Posted in Books, Kids, Statistics, University life with tags , , , , , , , , , , on November 5, 2018 by xi'an

A paper by Alexander Buchholz (CREST) and Nicolas Chopin (CREST) on quasi-Monte Carlo methods for ABC is going to appear in the Journal of Computational and Graphical Statistics. I had missed the opportunity when it was posted on arXiv and only became aware of the paper’s contents when I reviewed Alexander’s thesis for the doctoral school.

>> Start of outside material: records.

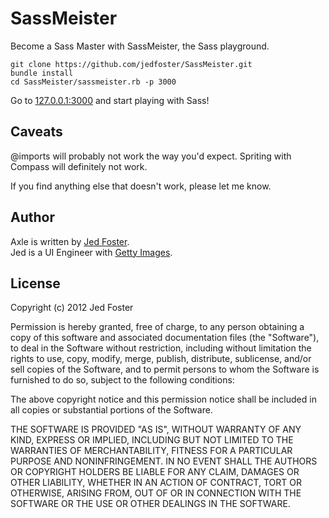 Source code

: # SassMeister #

Become a Sass Master with SassMeister, the Sass playground.

    git clone https://github.com/jedfoster/SassMeister.git
    bundle install
    cd SassMeister/sassmeister.rb -p 3000

Go to [127.0.0.1:3000](http://127.0.0.1:3000) and start playing with Sass!

## Caveats ##

@imports will probably not work the way you'd expect. Spriting with Compass will definitely not work.

If you find anything else that doesn't work, please let me know.

## Author
Axle is written by [Jed Foster][jedfoster].<br>
Jed is a UI Engineer with [Getty Images][gettyimages.com].

## License
Copyright (c) 2012 Jed Foster<br>

Permission is hereby granted, free of charge, to any person obtaining a copy of this software and associated documentation files (the "Software"), to deal in the Software without restriction, including without limitation the rights to use, copy, modify, merge, publish, distribute, sublicense, and/or sell copies of the Software, and to permit persons to whom the Software is furnished to do so, subject to the following conditions:

The above copyright notice and this permission notice shall be included in all copies or substantial portions of the Software.

THE SOFTWARE IS PROVIDED "AS IS", WITHOUT WARRANTY OF ANY KIND, EXPRESS OR IMPLIED, INCLUDING BUT NOT LIMITED TO THE WARRANTIES OF MERCHANTABILITY, FITNESS FOR A PARTICULAR PURPOSE AND NONINFRINGEMENT. IN NO EVENT SHALL THE AUTHORS OR COPYRIGHT HOLDERS BE LIABLE FOR ANY CLAIM, DAMAGES OR OTHER LIABILITY, WHETHER IN AN ACTION OF CONTRACT, TORT OR OTHERWISE, ARISING FROM, OUT OF OR IN CONNECTION WITH THE SOFTWARE OR THE USE OR OTHER DEALINGS IN THE SOFTWARE.

[jedfoster]: http://jedfoster.com
[gettyimages.com]: http://www.gettyimages.com
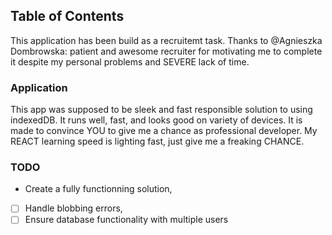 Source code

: ## Table of Contents

This application has been build as a recruitemt task. Thanks to @Agnieszka Dombrowska: patient and awesome recruiter for motivating me to complete it despite my personal problems and SEVERE lack of time.

### Application

This app was supposed to be sleek and fast responsible solution to using indexedDB. It runs well, fast, and looks good on variety of devices.
It is made to convince YOU to give me a chance as professional developer. My REACT learning speed is lighting fast, just give me a freaking CHANCE.

### TODO
- Create a fully functionning solution,
 - [ ] Handle blobbing errors,
 - [ ] Ensure database functionality with multiple users  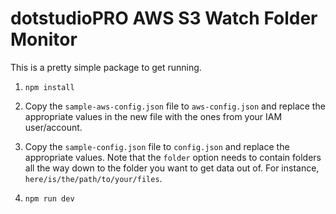 # dotstudioPRO AWS S3 Watch Folder Monitor

This is a pretty simple package to get running.

1. `npm install`

2. Copy the `sample-aws-config.json` file to `aws-config.json` and replace the appropriate values in the new file with the ones from your IAM user/account.

3. Copy the `sample-config.json` file to `config.json` and replace the appropriate values. Note that the `folder` option needs to contain folders all the way down to the folder you want to get data out of. For instance, `here/is/the/path/to/your/files`.

4. `npm run dev` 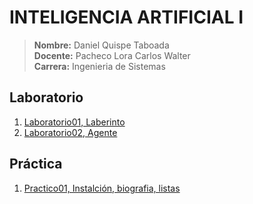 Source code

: # INTELIGENCIA ARTIFICIAL I
> **Nombre:** Daniel Quispe Taboada <br>
> **Docente:** Pacheco Lora Carlos Walter <br>
> **Carrera:** Ingenieria de Sistemas
## Laboratorio
1. [Laboratorio01, Laberinto](https://github.com/DanielQuispeT/SIS420_DQT/tree/main/Laboratorio/Laboratorio01)
2. [Laboratorio02, Agente](https://github.com/DanielQuispeT/SIS420_DQT/tree/main/Laboratorio/Laboratorio02)
## Práctica
1. [Practico01, Instalción, biografia, listas](https://github.com/DanielQuispeT/SIS420_DQT/tree/main/Practicas/Practica01)
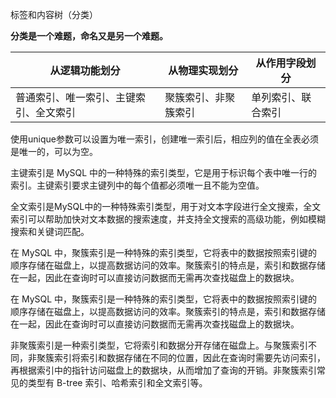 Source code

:标签和内容树（分类）


**分类是一个难题，命名又是另一个难题。**


| 从逻辑功能划分 | 从物理实现划分 | 从作用字段划分 |
| --- | --- | --- |
| 普通索引、唯一索引、主键索引、全文索引 | 聚簇索引、非聚簇索引 | 单列索引、联合索引 |



使用unique参数可以设置为唯一索引，创建唯一索引后，相应列的值在全表必须是唯一的，可以为空。

主键索引是 MySQL 中的一种特殊的索引类型，它是用于标识每个表中唯一行的索引。主键索引要求主键列中的每个值都必须唯一且不能为空值。

全文索引是MySQL中的一种特殊索引类型，用于对文本字段进行全文搜索，全文索引可以帮助加快对文本数据的搜索速度，并支持全文搜索的高级功能，例如模糊搜索和关键词匹配。


在 MySQL 中，聚簇索引是一种特殊的索引类型，它将表中的数据按照索引键的顺序存储在磁盘上，以提高数据访问的效率。聚簇索引的特点是，索引和数据存储在一起，因此在查询时可以直接访问数据而无需再次查找磁盘上的数据块。


在 MySQL 中，聚簇索引是一种特殊的索引类型，它将表中的数据按照索引键的顺序存储在磁盘上，以提高数据访问的效率。聚簇索引的特点是，索引和数据存储在一起，因此在查询时可以直接访问数据而无需再次查找磁盘上的数据块。

非聚簇索引是一种索引类型，它将索引和数据分开存储在磁盘上。与聚簇索引不同，非聚簇索引将索引和数据存储在不同的位置，因此在查询时需要先访问索引，再根据索引中的指针访问磁盘上的数据块，从而增加了查询的开销。非聚簇索引常见的类型有 B-tree 索引、哈希索引和全文索引等。    

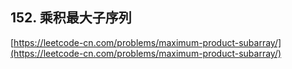 **152. 乘积最大子序列**  
---

[https://leetcode-cn.com/problems/maximum-product-subarray/](https://leetcode-cn.com/problems/maximum-product-subarray/)  
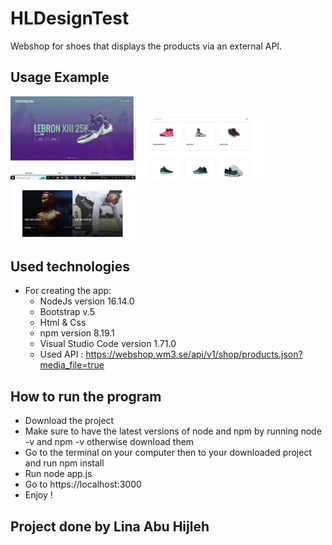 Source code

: # HLDesignTest

Webshop for shoes that displays the products via an external API.

## Usage Example

<img src="Screenshots/desktop1.jpg" width="200"> <img src="Screenshots/desktop2.jpg" width="200"> <img src="Screenshots/desktop3.jpg" width="200"> 

## Used technologies

- For creating the app: 
   - NodeJs version 16.14.0
   - Bootstrap v.5
   - Html & Css
   - npm version 8.19.1
   - Visual Studio Code version 1.71.0
   - Used API : https://webshop.wm3.se/api/v1/shop/products.json?media_file=true

## How to run the program

- Download the project
- Make sure to have the latest versions of node and npm by running node -v and npm -v otherwise download them
- Go to the terminal on your computer then to your downloaded project and run npm install
- Run node app.js
- Go to https://localhost:3000
- Enjoy !

## Project done by Lina Abu Hijleh
 
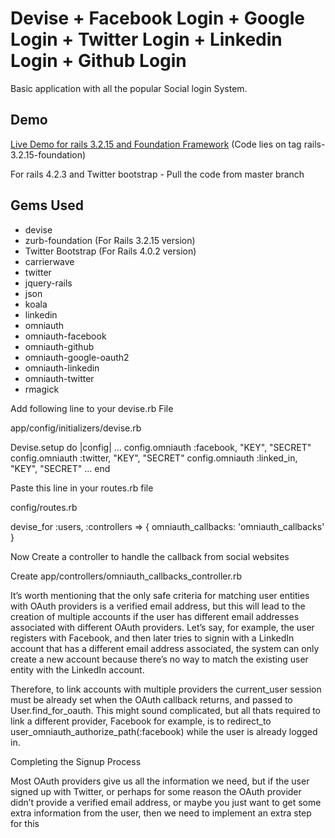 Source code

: # Devise + Facebook Login + Google Login + Twitter Login + Linkedin Login + Github Login
Basic application with all the popular Social login System.

## Demo

[Live Demo for rails 3.2.15 and Foundation Framework](http://social-login-in-rails.herokuapp.com/) (Code lies on tag rails-3.2.15-foundation)

For rails 4.2.3 and Twitter bootstrap - Pull the code from master branch

## Gems Used

* devise
* zurb-foundation (For Rails 3.2.15 version)
* Twitter Bootstrap (For Rails 4.0.2 version)
* carrierwave
* twitter
* jquery-rails
* json
* koala
* linkedin
* omniauth
* omniauth-facebook
* omniauth-github
* omniauth-google-oauth2
* omniauth-linkedin
* omniauth-twitter
* rmagick

Add following line to your devise.rb File

app/config/initializers/devise.rb

Devise.setup do |config|
...
  config.omniauth :facebook, "KEY", "SECRET"
  config.omniauth :twitter, "KEY", "SECRET"
  config.omniauth :linked_in, "KEY", "SECRET"
...
end

Paste this line in your routes.rb file

config/routes.rb

 devise_for :users, :controllers => { omniauth_callbacks: 'omniauth_callbacks' }

Now Create a controller to handle the callback from social websites

Create app/controllers/omniauth_callbacks_controller.rb

It’s worth mentioning that the only safe criteria for matching user entities with OAuth providers is a verified email address, but this will lead to the creation of multiple accounts if the user has different email addresses associated with different OAuth providers. Let’s say, for example, the user registers with Facebook, and then later tries to signin with a LinkedIn account that has a different email address associated, the system can only create a new account because there’s no way to match the existing user entity with the LinkedIn account.

Therefore, to link accounts with multiple providers the current_user session must be already set when the OAuth callback returns, and passed to User.find_for_oauth. This might sound complicated, but all thats required to link a different provider, Facebook for example, is to redirect_to user_omniauth_authorize_path(:facebook) while the user is already logged in.



Completing the Signup Process

Most OAuth providers give us all the information we need, but if the user signed up with Twitter, or perhaps for some reason the OAuth provider didn’t provide a verified email address, or maybe you just want to get some extra information from the user, then we need to implement an extra step for this
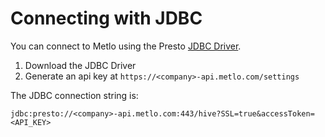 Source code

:# Connecting with JDBC

You can connect to Metlo using the Presto [JDBC Driver](https://prestodb.io/docs/current/installation/jdbc.html).

1. Download the JDBC Driver
2. Generate an api key at `https://<company>-api.metlo.com/settings`

The JDBC connection string is:

`jdbc:presto://<company>-api.metlo.com:443/hive?SSL=true&accessToken=<API_KEY>`
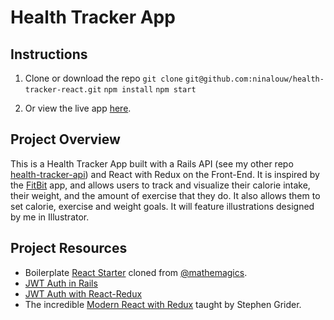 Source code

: # Health Tracker App

## Instructions

1. Clone or download the repo
``git clone``
``git@github.com:ninalouw/health-tracker-react.git``
``npm install``
``npm start``

2. Or view the live app [here]().

## Project Overview

This is a Health Tracker App built with a Rails API (see my other repo [health-tracker-api]()) and React with Redux on the Front-End.
It is inspired by the [FitBit](https://www.fitbit.com/en-ca/app) app, and allows users to track and visualize their calorie intake, their weight, and the amount of exercise that they do. It also allows them to set calorie, exercise and weight goals. It will feature illustrations designed by me in Illustrator.


## Project Resources

* Boilerplate [React Starter](https://github.com/mathemagics/react-starter) cloned from [@mathemagics](https://github.com/mathemagics).
* [JWT Auth in Rails](http://www.thegreatcodeadventure.com/jwt-auth-in-rails-from-scratch/)
* [JWT Auth with React-Redux](http://www.thegreatcodeadventure.com/jwt-authentication-with-react-redux/)
* The incredible [Modern React with Redux](https://www.udemy.com/react-redux/learn/v4/content) taught by Stephen Grider.
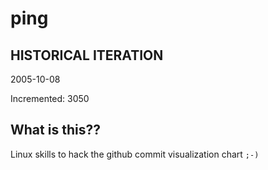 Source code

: # ping

## HISTORICAL ITERATION
2005-10-08

Incremented: 3050

## What is this?? 
Linux skills to hack the github commit visualization chart `;-)`
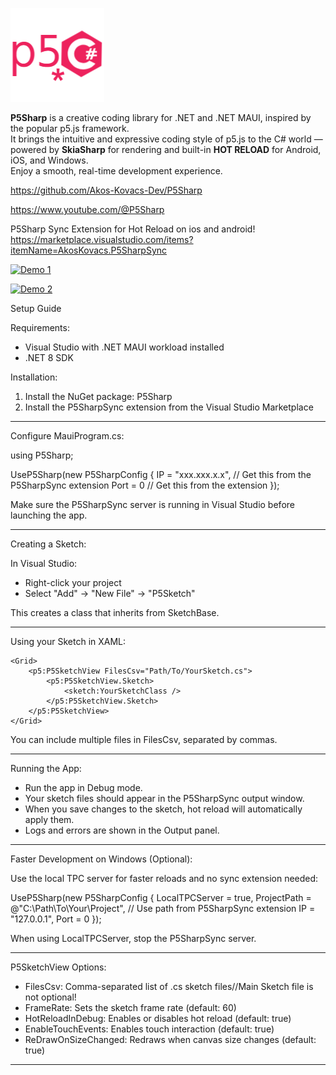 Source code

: ![P5Sharp Logo](https://raw.githubusercontent.com/Akos-Kovacs-Dev/P5Sharp/master/Images/P5Sharp.png)

**P5Sharp** is a creative coding library for .NET and .NET MAUI, inspired by the popular p5.js framework.  
It brings the intuitive and expressive coding style of p5.js to the C# world — powered by **SkiaSharp** for rendering and built-in **HOT RELOAD** for Android, iOS, and Windows.  
Enjoy a smooth, real-time development experience.



https://github.com/Akos-Kovacs-Dev/P5Sharp

https://www.youtube.com/@P5Sharp

P5Sharp Sync Extension for Hot Reload on ios and android! 
https://marketplace.visualstudio.com/items?itemName=AkosKovacs.P5SharpSync

[![Demo 1](https://img.youtube.com/vi/iw2ZliGKVng/hqdefault.jpg)](https://www.youtube.com/watch?v=iw2ZliGKVng)
 
[![Demo 2](https://img.youtube.com/vi/7EqMEnh99-Y/hqdefault.jpg)](https://www.youtube.com/watch?v=7EqMEnh99-Y)


Setup Guide

Requirements:
- Visual Studio with .NET MAUI workload installed
- .NET 8 SDK

Installation:
1. Install the NuGet package: P5Sharp
2. Install the P5SharpSync extension from the Visual Studio Marketplace

------------------------------------------------------------

Configure MauiProgram.cs:

using P5Sharp;

UseP5Sharp(new P5SharpConfig
{
    IP = "xxx.xxx.x.x",   // Get this from the P5SharpSync extension
    Port = 0              // Get this from the extension
});

Make sure the P5SharpSync server is running in Visual Studio before launching the app.

------------------------------------------------------------

Creating a Sketch:

In Visual Studio:
- Right-click your project
- Select "Add" → "New File" → "P5Sketch"

This creates a class that inherits from SketchBase.

------------------------------------------------------------

Using your Sketch in XAML:

<?xml version="1.0" encoding="utf-8" ?>
<ContentPage
    x:Class="YourNamespace.MainPage"
    xmlns="http://schemas.microsoft.com/dotnet/2021/maui"
    xmlns:x="http://schemas.microsoft.com/winfx/2009/xaml"
    xmlns:p5="clr-namespace:P5Sharp;assembly=P5Sharp"
    xmlns:sketch="clr-namespace:YourSketchNamespace">

    <Grid>
        <p5:P5SketchView FilesCsv="Path/To/YourSketch.cs">
            <p5:P5SketchView.Sketch>
                <sketch:YourSketchClass />
            </p5:P5SketchView.Sketch>
        </p5:P5SketchView>
    </Grid>

</ContentPage>

You can include multiple files in FilesCsv, separated by commas.

------------------------------------------------------------

Running the App:

- Run the app in Debug mode.
- Your sketch files should appear in the P5SharpSync output window.
- When you save changes to the sketch, hot reload will automatically apply them.
- Logs and errors are shown in the Output panel.

------------------------------------------------------------

Faster Development on Windows (Optional):

Use the local TPC server for faster reloads and no sync extension needed:

UseP5Sharp(new P5SharpConfig
{
    LocalTPCServer = true,
    ProjectPath = @"C:\Path\To\Your\Project",  // Use path from P5SharpSync extension
    IP = "127.0.0.1",
    Port = 0
});

When using LocalTPCServer, stop the P5SharpSync server.

------------------------------------------------------------

P5SketchView Options:

- FilesCsv: Comma-separated list of .cs sketch files//Main Sketch file is not optional!
- FrameRate: Sets the sketch frame rate (default: 60)
- HotReloadInDebug: Enables or disables hot reload (default: true)
- EnableTouchEvents: Enables touch interaction (default: true)
- ReDrawOnSizeChanged: Redraws when canvas size changes (default: true)

------------------------------------------------------------

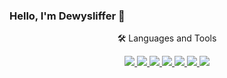 ### Hello, I'm Dewysliffer 👋


<p align="center">🛠️ Languages and Tools</p>
<p align="center">
  <a href="https://skillicons.dev">
    <img src="https://skillicons.dev/icons?i=html,css,js,vue,vite,express,nodejs,npm,webpack&theme=light" />
    <img src="https://skillicons.dev/icons?i=react,nextjs,typescript,supabase" />
    <img src="https://skillicons.dev/icons?i=java,spring,maven,mysql,linux,redis,nginx&theme=light" />
    <img src="https://skillicons.dev/icons?i=kotlin,androidstudio,gradle,sqlite" />
    <img src="https://skillicons.dev/icons?i=go,docker" />
    <img src="https://skillicons.dev/icons?i=python,anaconda,scikitlearn,pytorch,tensorflow,opencv,latex&theme=light" />
    <img src="https://skillicons.dev/icons?i=lua,robloxstudio,discord&theme=light" />
  </a>
</p>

The fact that the parameters are simulated (in ABC) from a prior that is quite generally a standard distribution while the pseudo-observations are simulated from a complex distribution (associated with the intractability of the likelihood function) means that the use of quasi-Monte Carlo sequences is in general only possible for the first part.

The ABC context studied there is close to the original version of ABC rejection scheme [as opposed to SMC and importance versions], the main difference standing with the use of M pseudo-observations instead of one (of the same size as the initial data). This repeated version has been discussed and abandoned in a strict Monte Carlo framework in favor of M=1 as it increases the overall variance, but the paper uses this version to show that the multiplication of pseudo-observations in a quasi-Monte Carlo framework does not increase the variance of the estimator. (Since the variance apparently remains constant when taking into account the generation time of the pseudo-data, we can however dispute the interest of this multiplication, except to produce a constant variance estimator, for some targets, or to be used for convergence assessment.) L The article also covers the bias correction solution of Lee and Latuszyǹski (2014).

Due to the simultaneous presence of pseudo-random and quasi-random sequences in the approximations, the authors use the notion of mixed sequences, for which they extend a one-dimension central limit theorem. The paper focus on the estimation of Z(ε), the normalization constant of the ABC density, ie the predictive probability of accepting a simulation which can be estimated at a speed of O(N⁻¹) where N is the number of QMC simulations, is a wee bit puzzling as I cannot figure the relevance of this constant (function of ε), especially since the result does not seem to generalize directly to other ABC estimators.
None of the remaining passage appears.